La resolución se adoptó en una audiencia celebrada en el Centro Judicial Termas, donde expusieron sus argumentos la Fiscalía y la defensa. La abogada de L. R. B., de 38 años, solicitó la excarcelación por “falta de elementos probatorios suficientes”, pero el Ministerio Público Fiscal, representado por la fiscal Dahiana Pérez Vicens, pidió que continuara detenido. El juez avaló ese pedido y dispuso la prórroga de la detención sin plazos establecidos.
El cuerpo fue hallado envuelto en una frazada y con quemaduras, por lo que las pericias intentan determinar si la destrucción fue causada por el fuego o por animales. El hallazgo se produjo tras la denuncia por desaparición presentada por la familia: Medina había salido de su casa para asistir a los corsos y no había regresado. En el operativo intervinieron la división Búsqueda de Personas y la Comisaría 50.
La investigación avanzó tras la declaración de un remisero que dijo haber visto a una mujer sentada en la galería de una vivienda y a un hombre que intentaba incorporarla. Esa pista motivó un allanamiento solicitado por el fiscal Gustavo Montenegro en una casa de las calles San Martín e Italia, en el barrio Herrera El Alto. En ese procedimiento la Policía detuvo al señalado por el conductor y secuestró dos teléfonos celulares, uno de los cuales pertenecía a Medina. La causa fue caratulada como presunto femicidio.
El recuerdo de la hija
Edith, la hija de Medina, expresó su dolor y sorpresa por enterarse del hecho a través de redes sociales. Recordó que, la última vez que vio a su madre, esta le pidió que le alcanzara la cartera antes de salir a los corsos; ese gesto quedó como su último recuerdo de ella. Edith dijo conocer la relación de su madre con el sospechoso, pero no había tenido trato directo con él y desconoce detalles sobre su conducta. Lamentó que vecinos hayan sabido más sobre él y que, de haberlo sabido antes, habría actuado de otra manera.

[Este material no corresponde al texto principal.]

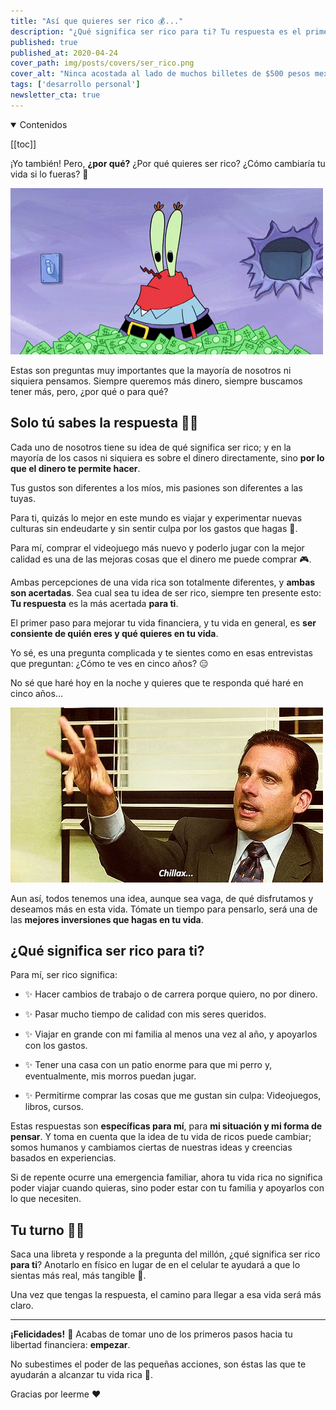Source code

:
 ```yaml
---
title: "Así que quieres ser rico 💰..."
description: "¿Qué significa ser rico para ti? Tu respuesta es el primer paso hacia tu libertad financiera 👊🏼"
published: true
published_at: 2020-04-24
cover_path: img/posts/covers/ser_rico.png
cover_alt: "Ninca acostada al lado de muchos billetes de $500 pesos mexicanos y de un cartel que dice: '¿Qué significa ser rico? $'."
tags: ['desarrollo personal']
newsletter_cta: true
---
```


<details open>
  <summary>
    Contenidos
  </summary>

  [[toc]]

</details>

¡Yo también! Pero, **¿por qué?** ¿Por qué quieres ser rico? ¿Cómo cambiaría tu vida si lo fueras? 🤔

![Don Cangrejo, con tanto dinero que no sabe qué hacer](/img/posts/don_cangrejo_con_mucho_dinero.gif)

Estas son preguntas muy importantes que la mayoría de nosotros ni siquiera pensamos. Siempre queremos más dinero, siempre buscamos tener más, pero, ¿por qué o para qué?

## Solo tú sabes la respuesta 🙌🏼

Cada uno de nosotros tiene su idea de qué significa ser rico; y en la mayoría de los casos ni siquiera es sobre el dinero directamente, sino **por lo que el dinero te permite hacer**.

Tus gustos son diferentes a los míos, mis pasiones son diferentes a las tuyas.

Para ti, quizás lo mejor en este mundo es viajar y experimentar nuevas culturas sin endeudarte y sin sentir culpa por los gastos que hagas 🛫.

Para mí, comprar el videojuego más nuevo y poderlo jugar con la mejor calidad es una de las mejoras cosas que el dinero me puede comprar 🎮.

Ambas percepciones de una vida rica son totalmente diferentes, y **ambas son acertadas**. Sea cual sea tu idea de ser rico, siempre ten presente esto: **Tu respuesta** es la más acertada **para ti**.

El primer paso para mejorar tu vida financiera, y tu vida en general, es **ser consiente de quién eres y qué quieres en tu vida**.

Yo sé, es una pregunta complicada y te sientes como en esas entrevistas que preguntan: ¿Cómo te ves en cinco años? 😑

No sé que haré hoy en la noche y quieres que te responda qué haré en cinco años...

![Michael Scott diciendo que te relajes](/img/posts/the_office_chillax.webp)

Aun así, todos tenemos una idea, aunque sea vaga, de qué disfrutamos y deseamos más en esta vida. Tómate un tiempo para pensarlo, será una de las **mejores inversiones que hagas en tu vida**.

## ¿Qué significa ser rico para ti?

Para mí, ser rico significa:

- ✨ Hacer cambios de trabajo o de carrera porque quiero, no por dinero.

- ✨ Pasar mucho tiempo de calidad con mis seres queridos.

- ✨ Viajar en grande con mi familia al menos una vez al año, y apoyarlos con los gastos.

- ✨ Tener una casa con un patio enorme para que mi perro y, eventualmente, mis morros puedan jugar.

- ✨ Permitirme comprar las cosas que me gustan sin culpa: Videojuegos, libros, cursos.

Estas respuestas son **específicas para mí**, para **mi situación y mi forma de pensar**. Y toma en cuenta que la idea de tu vida de ricos puede cambiar; somos humanos y cambiamos ciertas de nuestras ideas y creencias basados en experiencias.

Si de repente ocurre una emergencia familiar, ahora tu vida rica no significa poder viajar cuando quieras, sino poder estar con tu familia y apoyarlos con lo que necesiten.

## Tu turno 👊🏼

Saca una libreta y responde a la pregunta del millón, ¿qué significa ser rico **para ti**? Anotarlo en físico en lugar de en el celular te ayudará a que lo sientas más real, más tangible 📝.

Una vez que tengas la respuesta, el camino para llegar a esa vida será más claro.

***

**¡Felicidades!** 🥳 Acabas de tomar uno de los primeros pasos hacia tu libertad financiera: **empezar**.

No subestimes el poder de las pequeñas acciones, son éstas las que te ayudarán a alcanzar tu vida rica 🤑.

Gracias por leerme ❤️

Sobre la víctima, la hija contó que Ramona Emilia estaba jubilada desde hacía cinco años y que intentaba disfrutar de su familia y de sus nietos a pesar de problemas de salud. Había trabajado en una fábrica de alfajores y atendía un almacén en su casa, desde donde ayudaba a sus hijas y nietos. Edith dijo que su madre estaba feliz en sus últimos años y que eso le daba consuelo.